Pinatubo then erupted massively in June 1991. This made it easier for the US to withdraw from the Philippines also putting on hold ideas of monuments at Capas.
NATIONAL SHRINE
Even as a national shrine, Capas remains in a remote location for most tourists. The shrine finds itself included in recent years as part of the New Clark City commercial zone, a new commercial and governmental city built upon parts of the former Philippine military camp which persists to the west. It is possible the shrine would not exist for not the problems existed between the Philippines and the US between the 1970 to early 1990s.
On the east side of the shrine tower and wall is a small museum dedicated to the memory of the camp. There is a sole remaining example of one of the rail box cars that carried up to 150 men on a thirty-mile three-hour trip in stifling and hideous conditions. Nearby, stand a replica of the original American cross erected here, monuments erected by two American veteran groups, the Battling Bastards of Bataan and the Defenders of Bataan and Corregidor. Names of the American dead inscribed on a wall.
Nearby, one finds monuments erected by the Philippine Scouts Heritage Society, local Filipino citizens trying to help the POWs and to seven Czechoslovaks who fought on behalf of the Filipinos against the Japanese.
FILIPINO FORGIVENESS?
The Japanese occupation of the Philippines was not a happy time for the archipelago. The surprise is their inclusion as one of the three spires here at Camp O’Donnell. That inclusion is not popular regardless of whether or not the Philippines needs Japanese money to invigorate their economy – they do. A nation can only go so far, however, to forgiving past deeds.
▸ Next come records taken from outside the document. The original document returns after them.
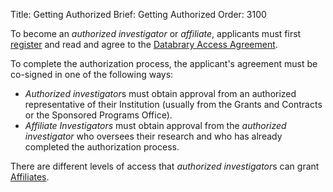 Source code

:Title: Getting Authorized
Brief: Getting Authorized
Order: 3100

To become an *authorized investigator* or *affiliate*, applicants must first [register](http://databrary.org/register) and read and agree to the [Databrary Access Agreement](|filename|../policies/agreement.mdi).

To complete the authorization process, the applicant's agreement must be co-signed in one of the following ways:

- *Authorized investigator*s must obtain approval from an authorized representative of their Institution (usually from the Grants and Contracts or the Sponsored Programs Office).
- *Affiliate Investigators* must obtain approval from the *authorized investigator* who oversees their research and who has already completed the authorization process.

There are different levels of access that *authorized investigator*s can grant [Affiliates](|filename|authorization/affiliates.md).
The 2016 visit by Emperor Ahkito to the cenotaph in the Japanese memorial garden at Lake Caliraya southeast of Manila memorializing the 518,000 Japanese soldiers dying in the Philippines during the war. A visit supposed to be about friendship became hijacked as memorializing the kami – spirits – of the Japanese fallen. The emperor did express remorse for so many Filipino deaths during the war – 1.1 million – but like other Japanese politicians, he did not offer an apology for Japanese actions.
OTHER MEMORIAL
On my first visit to the site at Capas in 2014, my driver took me to a memorial in nearby Tarlac along the McArthur Highway. The Death March Memorial Shrine went up before the National Shrine at Camp O’Donnell. An inverted V stands above bas-reliefs showing the suffering endured along the route of the Death March. The particular site of the monument convenient because lie directly on the McArthur Highway, previously the main north-south route on Luzon, just north of Tarlac. With the development of the Capas National Shrine, New Clark City and the North Luzon Expressway, this site appears to almost as forlorn as Camp O’Donnell once was.